• [What is needed]: Please count the lines in the entries below that include the word "kell", and give only the number.

BEGIN Data section

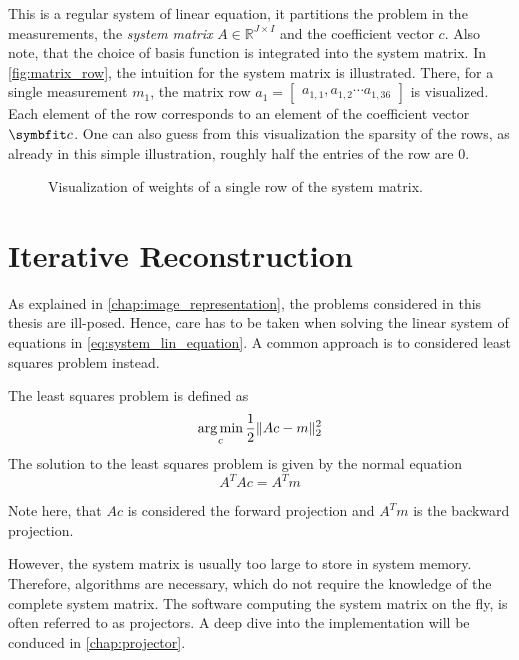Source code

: This is a regular system of linear equation, it partitions the problem in the measurements, the
\textit{system matrix} \(A \in \mathbb{R}^{J \times I}\) and the coefficient vector \(c\). Also
note, that the choice of basis function is integrated into the system matrix. In
\autoref{fig:matrix_row}, the intuition for the system matrix is illustrated. There, for a single
measurement \(m_1\), the matrix row \(a_{1} = \begin{bmatrix}a_{1, 1}, a_{1, 2} \cdots
	a_{1,36}\end{bmatrix}\) is visualized. Each element of the row corresponds to an element of the
coefficient vector \(\mvec{c}\). One can also guess from this visualization the sparsity of the
rows, as already in this simple illustration, roughly half the entries of the row are \(0\).

\begin{figure}
	\centering
	
	\caption{Visualization of weights of a single row of the system matrix. }\label{fig:matrix_row}
\end{figure}

\section{Iterative Reconstruction}\label{sec:iterative_reconstruction}

As explained in \autoref{chap:image_representation}, the problems considered in this thesis are
ill-posed. Hence, care has to be taken when solving the linear system of equations in
\autoref{eq:system_lin_equation}. A common approach is to considered least squares problem instead.

\begin{definition}\label{def:least_squares_problem}
	The least squares problem is defined as
	\[ \operatorname*{arg\,min}_c \frac{1}{2} \lVert Ac - m\rVert^2_2 \]
	The solution to the least squares problem is given by the normal equation
	\[ A^T A c = A^T m \]
\end{definition}

Note here, that \(Ac\) is considered the forward projection and \(A^T m\) is the backward
projection.

However, the system matrix is usually too large to store in system memory. Therefore, algorithms are
necessary, which do not require the knowledge of the complete system matrix. The software computing
the system matrix on the fly, is often referred to as projectors. A deep dive into the
implementation will be conduced in \autoref{chap:projector}.

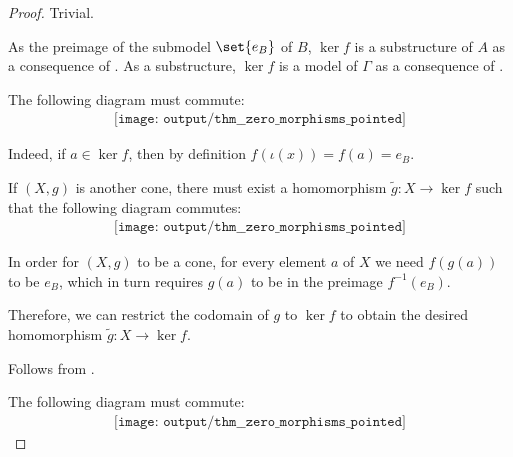\begin{proof}
   Trivial.


   As the preimage of the submodel \( \set{ e_B } \) of \( B \), \( \ker f \) is a substructure of \( A \) as a consequence of . As a substructure, \( \ker f \) is a model of \( \Gamma \) as a consequence of .

   The following diagram must commute:
  \begin{equation*}
    \begin{aligned}
      \texttt{[image: output/thm\_\_zero\_morphisms\_pointed]}
    \end{aligned}
  \end{equation*}

  Indeed, if \( a \in \ker f \), then by definition \( f(\iota(x)) = f(a) = e_B \).

   If \( (X, g) \) is another cone, there must exist a homomorphism \( \widetilde g: X \to \ker f \) such that the following diagram commutes:
  \begin{equation*}
    \begin{aligned}
      \texttt{[image: output/thm\_\_zero\_morphisms\_pointed]}
    \end{aligned}
  \end{equation*}

  In order for \( (X, g) \) to be a cone, for every element \( a \) of \( X \) we need \( f(g(a)) \) to be \( e_B \), which in turn requires \( g(a) \) to be in the preimage \( f^{-1}(e_B) \).

  Therefore, we can restrict the codomain of \( g \) to \( \ker f \) to obtain the desired homomorphism \( \widetilde g: X \to \ker f \).


   Follows from .

   The following diagram must commute:
  \begin{equation*}
    \begin{aligned}
      \texttt{[image: output/thm\_\_zero\_morphisms\_pointed]}
    \end{aligned}
  \end{equation*}


\end{proof}
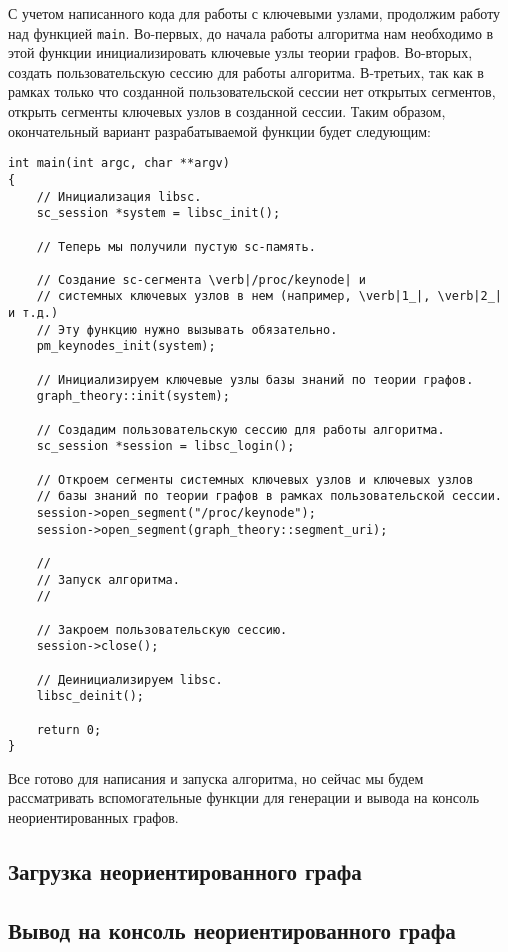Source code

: С учетом написанного кода для работы с ключевыми узлами, продолжим
работу над функцией \lstinline|main|. Во-первых, до начала работы
алгоритма нам необходимо в этой функции инициализировать ключевые узлы
теории графов. Во-вторых, создать пользовательскую сессию для работы
алгоритма. В-третьих, так как в рамках только что созданной
пользовательской сессии нет открытых сегментов, открыть сегменты
ключевых узлов в созданной сессии. Таким образом, окончательный
вариант разрабатываемой функции будет следующим:
\begin{lstlisting}[texcl]
int main(int argc, char **argv)
{
    // Инициализация libsc.
    sc_session *system = libsc_init();

    // Теперь мы получили пустую sc-память.

    // Создание sc-сегмента \verb|/proc/keynode| и
    // системных ключевых узлов в нем (например, \verb|1_|, \verb|2_| и т.д.)
    // Эту функцию нужно вызывать обязательно.
    pm_keynodes_init(system);

    // Инициализируем ключевые узлы базы знаний по теории графов.
    graph_theory::init(system);

    // Создадим пользовательскую сессию для работы алгоритма.
    sc_session *session = libsc_login();

    // Откроем сегменты системных ключевых узлов и ключевых узлов
    // базы знаний по теории графов в рамках пользовательской сессии.
    session->open_segment("/proc/keynode");
    session->open_segment(graph_theory::segment_uri);

    //
    // Запуск алгоритма.
    //

    // Закроем пользовательскую сессию.
    session->close();

    // Деинициализируем libsc.
    libsc_deinit();

    return 0;
}
\end{lstlisting}

Все готово для написания и запуска алгоритма, но сейчас мы будем
рассматривать вспомогательные функции для генерации и вывода на
консоль неориентированных графов.

\subsection{Загрузка неориентированного графа}
\label{sec:libscprg_load_graph}

\subsection{Вывод на консоль неориентированного графа}
\label{sec:libscprg_print_graph}

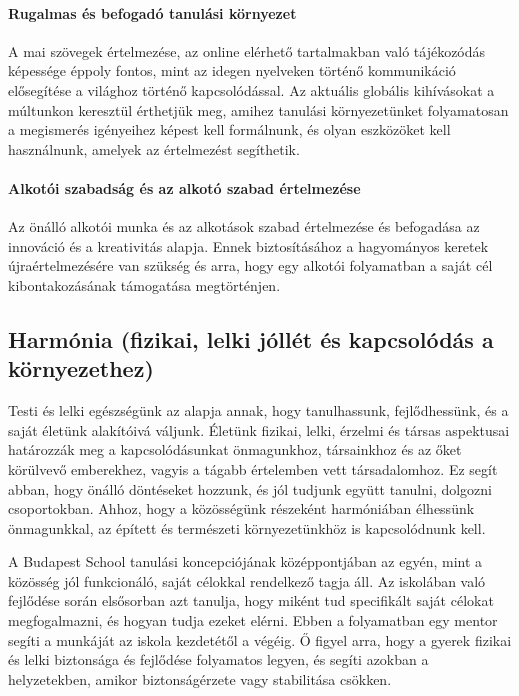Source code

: \hypertarget{rugalmas-es-befogado-tanulasi-kornyezet}{%
\paragraph{Rugalmas és befogadó tanulási
környezet}\label{rugalmas-es-befogado-tanulasi-kornyezet}}

A mai szövegek értelmezése, az online elérhető tartalmakban való
tájékozódás képessége éppoly fontos, mint az idegen nyelveken történő
kommunikáció elősegítése a világhoz történő kapcsolódással. Az aktuális
globális kihívásokat a múltunkon keresztül érthetjük meg, amihez
tanulási környezetünket folyamatosan a megismerés igényeihez képest kell
formálnunk, és olyan eszközöket kell használnunk, amelyek az értelmezést
segíthetik.

\hypertarget{alkotoi-szabadsag-es-az-alkoto-szabad-ertelmezese}{%
\paragraph{Alkotói szabadság és az alkotó szabad
értelmezése}\label{alkotoi-szabadsag-es-az-alkoto-szabad-ertelmezese}}

Az önálló alkotói munka és az alkotások szabad értelmezése és befogadása
az innováció és a kreativitás alapja. Ennek biztosításához a hagyományos
keretek újraértelmezésére van szükség és arra, hogy egy alkotói
folyamatban a saját cél kibontakozásának támogatása megtörténjen.

\hypertarget{harmonia-fizikai-lelki-jollet-es-kapcsolodas-a-kornyezethez}{%
\subsection{Harmónia (fizikai, lelki jóllét és kapcsolódás a
környezethez)}\label{harmonia-fizikai-lelki-jollet-es-kapcsolodas-a-kornyezethez}}

Testi és lelki egészségünk az alapja annak, hogy tanulhassunk,
fejlődhessünk, és a saját életünk alakítóivá váljunk. Életünk fizikai,
lelki, érzelmi és társas aspektusai határozzák meg a kapcsolódásunkat
önmagunkhoz, társainkhoz és az őket körülvevő emberekhez, vagyis a
tágabb értelemben vett társadalomhoz. Ez segít abban, hogy önálló
döntéseket hozzunk, és jól tudjunk együtt tanulni, dolgozni
csoportokban. Ahhoz, hogy a közösségünk részeként harmóniában élhessünk
önmagunkkal, az épített és természeti környezetünkhöz is kapcsolódnunk
kell.

A Budapest School tanulási koncepciójának középpontjában az egyén, mint
a közösség jól funkcionáló, saját célokkal rendelkező tagja áll. Az
iskolában való fejlődése során elsősorban azt tanulja, hogy miként tud
specifikált saját célokat megfogalmazni, és hogyan tudja ezeket elérni.
Ebben a folyamatban egy mentor segíti a munkáját az iskola kezdetétől a
végéig. Ő figyel arra, hogy a gyerek fizikai és lelki biztonsága és
fejlődése folyamatos legyen, és segíti azokban a helyzetekben, amikor
biztonságérzete vagy stabilitása csökken.

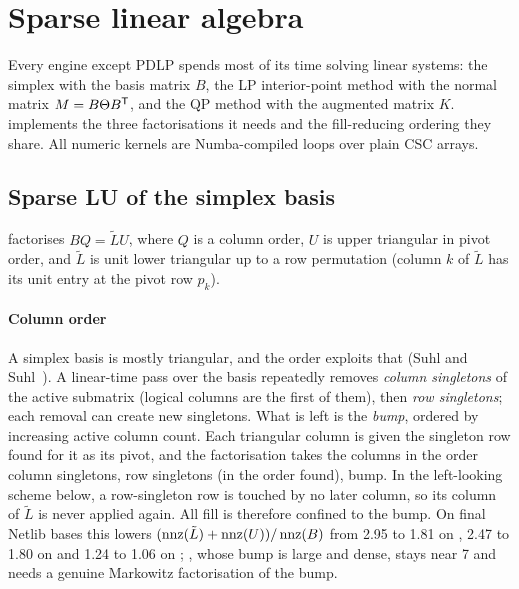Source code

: \section{Sparse linear algebra}\label{sec:linalg}

Every engine except PDLP spends most of its time solving linear systems: the simplex with the basis
matrix $B$, the LP interior-point method with the normal matrix $M=B\Theta B\T$, and the QP method with
the augmented matrix $K$. \nirnay{} implements the three factorisations it needs and the
fill-reducing ordering they share. All numeric kernels are Numba-compiled loops over plain CSC
arrays.

\subsection{Sparse LU of the simplex basis}\label{sec:lu}
 factorises $BQ=\tilde L U$, where $Q$ is a column order, $U$ is upper
triangular in pivot order, and $\tilde L$ is unit lower triangular up to a row permutation (column
$k$ of $\tilde L$ has its unit entry at the pivot row $p_k$).

\paragraph{Column order}
A simplex basis is mostly triangular, and the order exploits that (Suhl and Suhl~\cite{suhl1990}).
A linear-time pass over the basis repeatedly removes \emph{column singletons} of the active
submatrix (logical columns are the first of them), then \emph{row singletons}; each removal can
create new singletons. What is left is the \emph{bump}, ordered by increasing active column count.
Each triangular column is given the singleton row found for it as its pivot, and the factorisation
takes the columns in the order column singletons, row singletons (in the order found), bump. In
the left-looking scheme below, a row-singleton row is touched by no later column, so its column of
$\tilde L$ is never applied again. All fill is therefore confined to the bump. On final Netlib bases
this lowers $(\nnz(\tilde L)+\nnz(U))/\nnz(B)$ from 2.95 to 1.81 on , 2.47 to 1.80 on
 and 1.24 to 1.06 on ; , whose bump is large and dense, stays
near 7 and needs a genuine Markowitz factorisation of the bump.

END Data section

• [Finished task]: 3